ADAMTS13 [the 13th member of ADintegrin-like And Metalloprotease with ThromboSpondin type 13 motifs] is a metalloprotease which limits platelet aggregation and microthrombi formation in the microcirculation by cleaving Von Willebrand Factor [VWF] between Tyrosine 1605-Methionine 1606 [Tyr1605-Met1606] to generate a series of small molecular weight multimers.

VWF Schematic

A deficiency of ADAMTS13 either because of an inherited mutation within the ADAMTS13 gene [ADAMTS13] or the development of an autoantibody which leads to the potentially lethal syndrome of Thrombotic Thrombocytopenic Purpura [TTP].

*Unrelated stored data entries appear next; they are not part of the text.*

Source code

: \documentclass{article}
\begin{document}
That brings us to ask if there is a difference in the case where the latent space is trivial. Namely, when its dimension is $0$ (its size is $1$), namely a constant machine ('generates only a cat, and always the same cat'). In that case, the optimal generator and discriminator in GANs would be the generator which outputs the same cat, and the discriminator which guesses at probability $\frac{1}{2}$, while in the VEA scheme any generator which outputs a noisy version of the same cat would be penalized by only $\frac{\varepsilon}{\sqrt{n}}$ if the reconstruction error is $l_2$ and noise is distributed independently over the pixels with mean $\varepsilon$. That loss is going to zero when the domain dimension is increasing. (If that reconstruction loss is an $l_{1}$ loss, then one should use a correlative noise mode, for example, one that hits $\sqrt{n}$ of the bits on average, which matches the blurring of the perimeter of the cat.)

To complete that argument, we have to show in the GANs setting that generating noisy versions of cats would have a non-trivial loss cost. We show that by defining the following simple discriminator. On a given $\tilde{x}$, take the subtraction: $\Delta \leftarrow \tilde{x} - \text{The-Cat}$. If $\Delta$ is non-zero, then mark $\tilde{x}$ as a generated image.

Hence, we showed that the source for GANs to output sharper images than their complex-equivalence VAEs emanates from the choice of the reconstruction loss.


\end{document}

TTP is characterised by a pentad of signs/symptoms:
     • Microangiopathic haemolytic anaemia [MAHA]
     • Thrombocytopaenia
     • Fever
     • Renal impairment
     • Neurological problems
However, the presence of thrombocytopenia and a MicroA
ngiopathic Haemolytic Anaemia [MAHA] without an alternative explanation, should raise the possibility of TTP or another Thrombotic MicroAngiopathy [TMA].
The gene for ADAMTS13 maps to the long arm of chromosome 9 at 9q34, spans 34kb of DNA and contains 29 exons. ADAMTS13 is synthesised primarily in the liver but there is some evidence that it can also be synthesised by endothelial cells. Cleavage of Von Willebrand Factor [VWF] by ADAMTS13 does not normally occur because of inaccessibility of the Tyr1605-Met1606 peptide bond, which lies buried within the core β-sheet of the VWF. Shear forces, various denaturing reagents or the binding of platelets to VWF exposes the ADAMTS13 cleavage site within the A2 domain of VWF, allowing cleavage to take place. The VWF multimer pattern observed in plasma is due to the continued synthesis of VWF and its cleavage by ADAMTS13.
A large number of mutations within the ADAMTS13 gene have been reported in families with congenital TTP. In addition there are a number of polymorphisms within the ADAMTS13 gene that may potentially affect its secretion and therefore, plasma levels.

Principles & Methods

A number of different methods and approaches have evolved to measure ADAMTS13 activity and to detect the present of any inhibitory antibodies. In general, measurement of ADAMTS13 activity is considered more clinically useful.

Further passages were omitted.